In more than 75% of vehicle/cyclist collisions it is the driver who is at fault, either, we need to get away from this victim-blaming, there is NOTHING to suggest the cyclist did anything wrong.

John Forester says of _The Times_ Cities Fit For Cycling campaign:
_The whole agenda is nothing more than a mix of half-baked ideas. … Consider the emphasis on HGVs. Fit them up to prevent “cyclists from being thrown under the wheels”._​ 

Eilidh Cairns, an experienced commuter cyclist, was killed in February 2009, when a tipper truck driven by Joao Lopes ploughed over her from behind. Lopes was fined £200 for driving with defective vision, but the death was ruled “accidental” and he was free to kill again. 

Catriona Patel, an experienced commuter cyclist, was killed in the Monday morning rush hour in June 2009. Pulling away from the Advanced Stop Line as the lights turned green outside Oval Station, a 32-tonne tipper lorry driven by Dennis Putz accelerated into her. Witnesses had to bang on the side of the truck before the oblivious Putz stopped. Putz was a serial dangerous driver, was hung-over — 40% over the limit — and talking on his mobile phone. He denied a charge of causing death by dangerous driving, but was sentenced to 7 years for it. Brian Dorling, an experienced commuter cyclist and motorcyclist, was killed in the morning rush hour in October last year. A tipper truck turned across his path at the Bow Intersection. They had to use his dental records to identify him. 

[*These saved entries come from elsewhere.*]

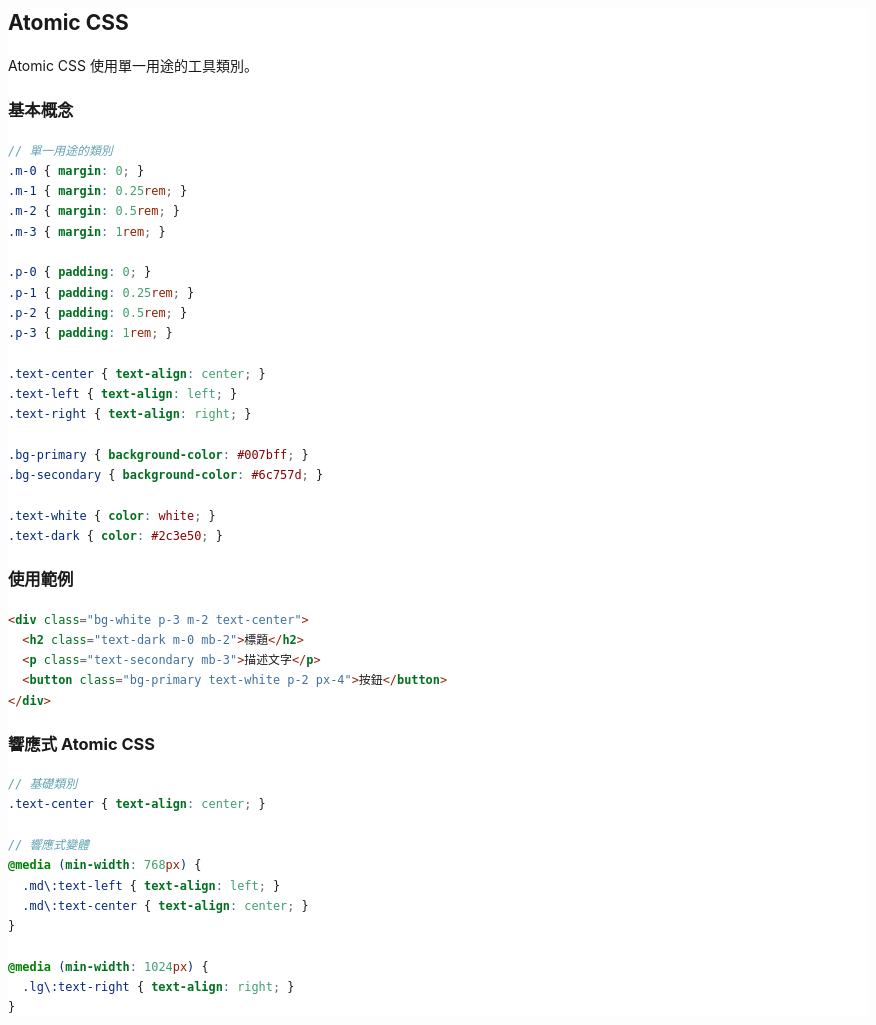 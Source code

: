## Atomic CSS

Atomic CSS 使用單一用途的工具類別。

### 基本概念

```scss
// 單一用途的類別
.m-0 { margin: 0; }
.m-1 { margin: 0.25rem; }
.m-2 { margin: 0.5rem; }
.m-3 { margin: 1rem; }

.p-0 { padding: 0; }
.p-1 { padding: 0.25rem; }
.p-2 { padding: 0.5rem; }
.p-3 { padding: 1rem; }

.text-center { text-align: center; }
.text-left { text-align: left; }
.text-right { text-align: right; }

.bg-primary { background-color: #007bff; }
.bg-secondary { background-color: #6c757d; }

.text-white { color: white; }
.text-dark { color: #2c3e50; }
```

### 使用範例

```html
<div class="bg-white p-3 m-2 text-center">
  <h2 class="text-dark m-0 mb-2">標題</h2>
  <p class="text-secondary mb-3">描述文字</p>
  <button class="bg-primary text-white p-2 px-4">按鈕</button>
</div>
```

### 響應式 Atomic CSS

```scss
// 基礎類別
.text-center { text-align: center; }

// 響應式變體
@media (min-width: 768px) {
  .md\:text-left { text-align: left; }
  .md\:text-center { text-align: center; }
}

@media (min-width: 1024px) {
  .lg\:text-right { text-align: right; }
}
```
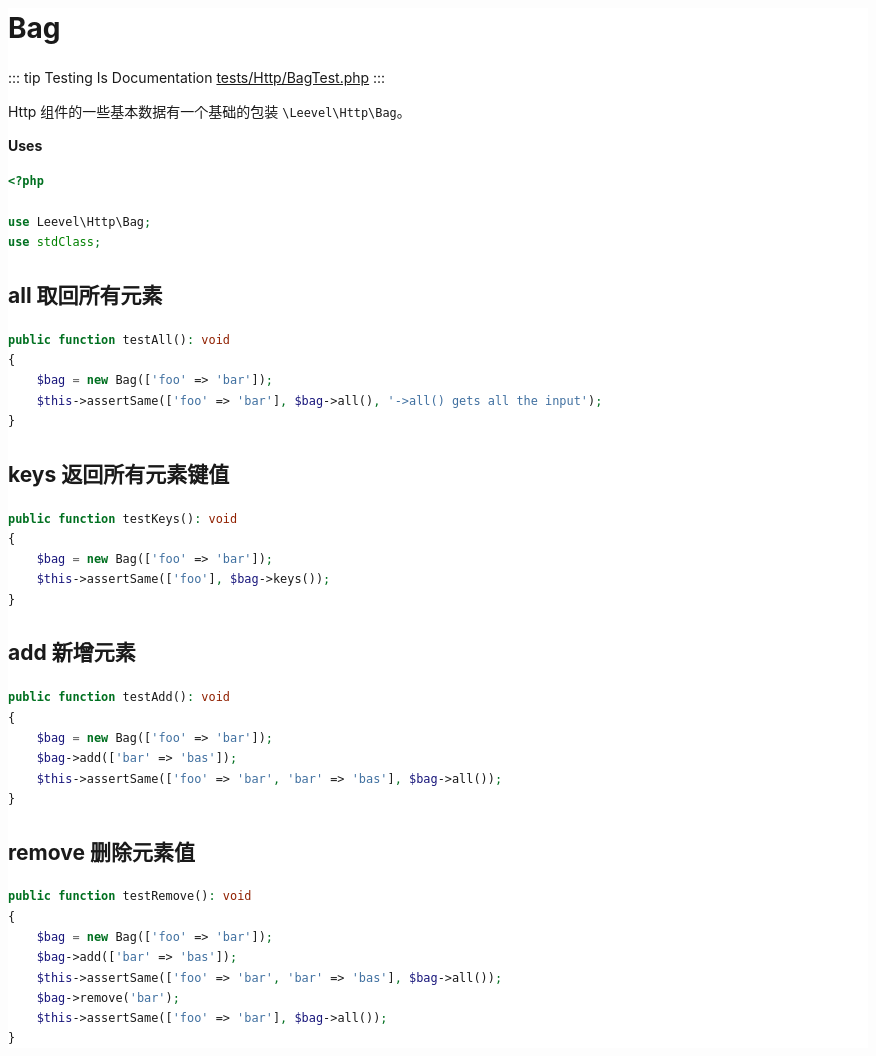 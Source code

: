 # Bag

::: tip Testing Is Documentation
[tests/Http/BagTest.php](https://github.com/hunzhiwange/framework/blob/master/tests/Http/BagTest.php)
:::
    
Http 组件的一些基本数据有一个基础的包装 `\Leevel\Http\Bag`。

**Uses**

``` php
<?php

use Leevel\Http\Bag;
use stdClass;
```

## all 取回所有元素

``` php
public function testAll(): void
{
    $bag = new Bag(['foo' => 'bar']);
    $this->assertSame(['foo' => 'bar'], $bag->all(), '->all() gets all the input');
}
```
    
## keys 返回所有元素键值

``` php
public function testKeys(): void
{
    $bag = new Bag(['foo' => 'bar']);
    $this->assertSame(['foo'], $bag->keys());
}
```
    
## add 新增元素

``` php
public function testAdd(): void
{
    $bag = new Bag(['foo' => 'bar']);
    $bag->add(['bar' => 'bas']);
    $this->assertSame(['foo' => 'bar', 'bar' => 'bas'], $bag->all());
}
```
    
## remove 删除元素值

``` php
public function testRemove(): void
{
    $bag = new Bag(['foo' => 'bar']);
    $bag->add(['bar' => 'bas']);
    $this->assertSame(['foo' => 'bar', 'bar' => 'bas'], $bag->all());
    $bag->remove('bar');
    $this->assertSame(['foo' => 'bar'], $bag->all());
}
```
     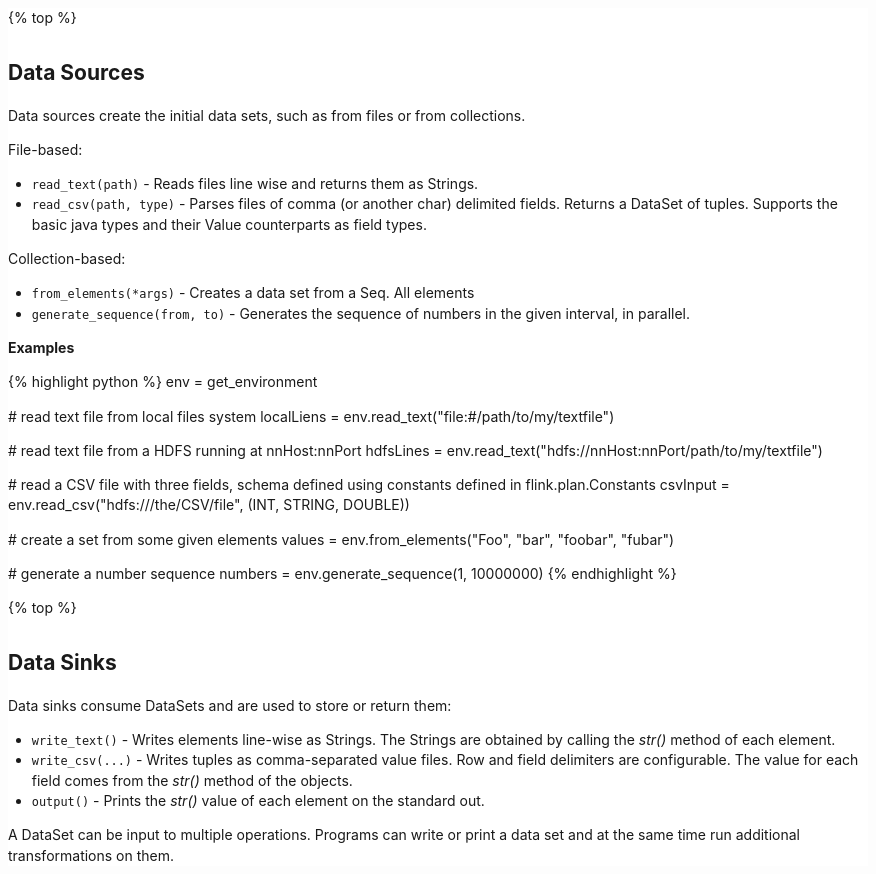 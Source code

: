 {% top %}

Data Sources
------------

Data sources create the initial data sets, such as from files or from collections.

File-based:

- `read_text(path)` - Reads files line wise and returns them as Strings.
- `read_csv(path, type)` - Parses files of comma (or another char) delimited fields.
  Returns a DataSet of tuples. Supports the basic java types and their Value counterparts as field
  types.

Collection-based:

- `from_elements(*args)` - Creates a data set from a Seq. All elements
- `generate_sequence(from, to)` - Generates the sequence of numbers in the given interval, in parallel.

**Examples**

{% highlight python %}
env  = get_environment

\# read text file from local files system
localLiens = env.read_text("file:#/path/to/my/textfile")

\# read text file from a HDFS running at nnHost:nnPort
hdfsLines = env.read_text("hdfs://nnHost:nnPort/path/to/my/textfile")

\# read a CSV file with three fields, schema defined using constants defined in flink.plan.Constants
csvInput = env.read_csv("hdfs:///the/CSV/file", (INT, STRING, DOUBLE))

\# create a set from some given elements
values = env.from_elements("Foo", "bar", "foobar", "fubar")

\# generate a number sequence
numbers = env.generate_sequence(1, 10000000)
{% endhighlight %}

{% top %}

Data Sinks
----------

Data sinks consume DataSets and are used to store or return them:

- `write_text()` - Writes elements line-wise as Strings. The Strings are
  obtained by calling the *str()* method of each element.
- `write_csv(...)` - Writes tuples as comma-separated value files. Row and field
  delimiters are configurable. The value for each field comes from the *str()* method of the objects.
- `output()` - Prints the *str()* value of each element on the
  standard out.

A DataSet can be input to multiple operations. Programs can write or print a data set and at the
same time run additional transformations on them.
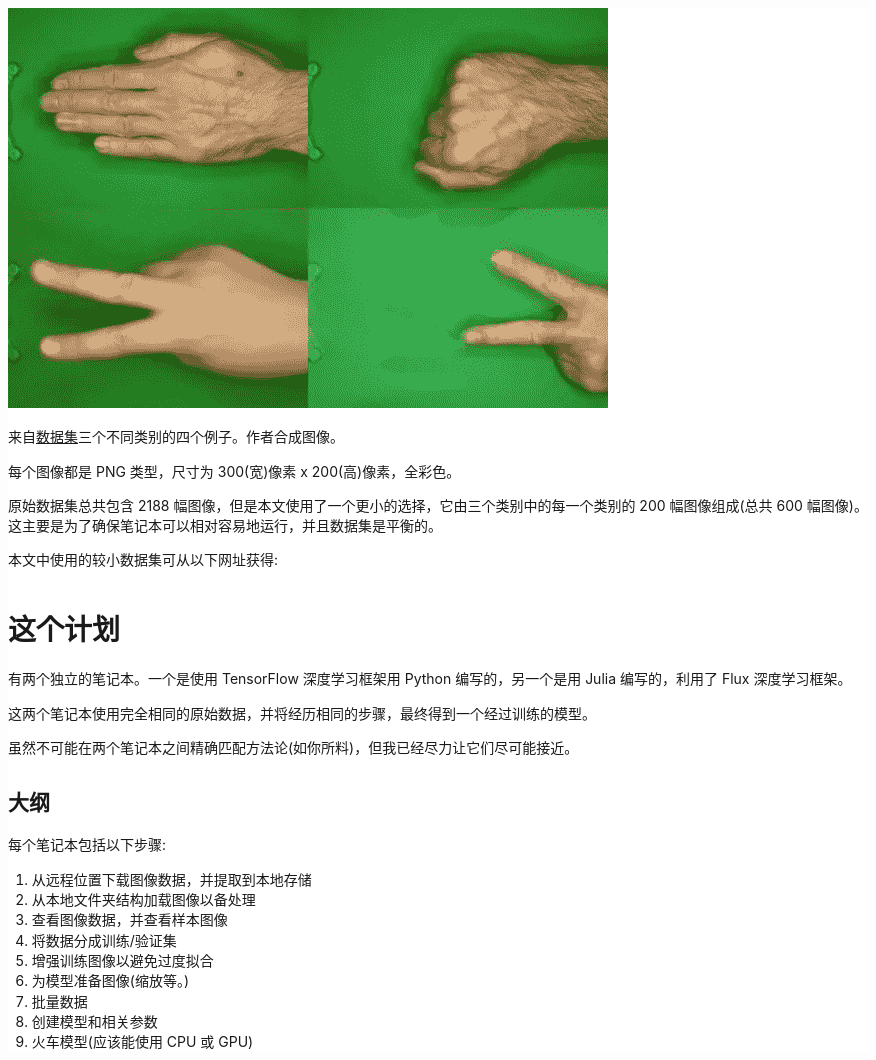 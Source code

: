 ![](img/dafa860c0ec9b4d087956d2e3c39e9e3.png)

来自[数据集](https://www.kaggle.com/datasets/drgfreeman/rockpaperscissors)三个不同类别的四个例子。作者合成图像。

每个图像都是 PNG 类型，尺寸为 300(宽)像素 x 200(高)像素，全彩色。

原始数据集总共包含 2188 幅图像，但是本文使用了一个更小的选择，它由三个类别中的每一个类别的 200 幅图像组成(总共 600 幅图像)。这主要是为了确保笔记本可以相对容易地运行，并且数据集是平衡的。

本文中使用的较小数据集可从以下网址获得:

[](https://github.com/thetestspecimen/notebooks/tree/main/datasets/rock_paper_scissors)  

# 这个计划

有两个独立的笔记本。一个是使用 TensorFlow 深度学习框架用 Python 编写的，另一个是用 Julia 编写的，利用了 Flux 深度学习框架。

这两个笔记本使用完全相同的原始数据，并将经历相同的步骤，最终得到一个经过训练的模型。

虽然不可能在两个笔记本之间精确匹配方法论(如你所料)，但我已经尽力让它们尽可能接近。

## 大纲

每个笔记本包括以下步骤:

1.  从远程位置下载图像数据，并提取到本地存储
2.  从本地文件夹结构加载图像以备处理
3.  查看图像数据，并查看样本图像
4.  将数据分成训练/验证集
5.  增强训练图像以避免过度拟合
6.  为模型准备图像(缩放等。)
7.  批量数据
8.  创建模型和相关参数
9.  火车模型(应该能使用 CPU 或 GPU)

Deep Lee was struck by a lorry from behind as the lights turned green;

Svitlana Tereschenko was killed by a tipper truck whose distracted driver failed to indicate before turning and driving over her. 

Daniel Cox was run over by a truck which did not have the correct mirrors and whose driver had pulled into the ASL on a red light and was indicating in the opposite direction to which he turned. 

Try telling Ian McNicoll that his son Andrew, well versed in cyclecraft as a road and commuter cyclist, should have known better than to throw himself under the wheels of the articulated lorry that side-swiped while overtaking him in Edinburgh. 

Try telling Debbie Dorling that her cycle and motorcycle-trained husband should have behaved differently at Bow. 

Try telling Allister Carey that the death of his daughter Eleanor under the wheels of a lorry in Tower Bridge Road was her own fault.









The cycling “community” in this country might not always agree about the most appropriate or desirable method for reducing exposure to danger and its role as a barrier to cycling, but I think at least one thing can unite us: anyone who, knowing little about the world says that the problem here is all cyclists’ own fault for throwing themselves under the wheels of trucks, is an **** who can keep his discredited half-baked ideas to himself."

http://waronthemotorist.wordpress.com/2012/07/27/john-forester-is-an-peanut/


----------



## dellzeqq (13 Aug 2012)

to which one could add Christelle Browne run over from behind at Vallance Road


----------



## dawesome (13 Aug 2012)

Or the truly horrible death of Tony Spink:

http://www.outdoorsmagic.com/forum/soapbox/tony-spink-killed---resurrected/32895.html


----------



## GrasB (13 Aug 2012)

It may well be a start but even for turning on a cyclists that has gone up the inside those guard rails aren't close to being fool proof. Once a person is on the ground it only needs 3-4" or so of ground clearance for the vehicle to be able to roll over it's victim.


----------



## shouldbeinbed (19 Aug 2012)

dawesome said:


> Or the truly horrible death of Tony Spink:
> 
> http://www.outdoorsmagic.com/forum/soapbox/tony-spink-killed---resurrected/32895.html


I remember this and not to minimise the tragedy; it is clear from reports at the time; this incident was caused by a cyclist filtering from significantly (20-30 secs) behind the truck and stopping in its forward blind spot; I guess not realising the extent of an HGV's forward blind spot from 12 odd feet in the air behind a big dashboard, or simply assuming the driver was somehow aware or expecting that he'd filtered a narrow gap on his heavily laden bike.
Notwithstanding the despicable actions of the driver in the miles after when he eventually did respond to the fact that he'd run someone over; by simply removing & discarding the bike brfore driving on; harsh as it may come across I cannot see this collision in the quite same way as those you quote of the entirely innocent/unfortunate cyclists who were already there when the trucks came at them.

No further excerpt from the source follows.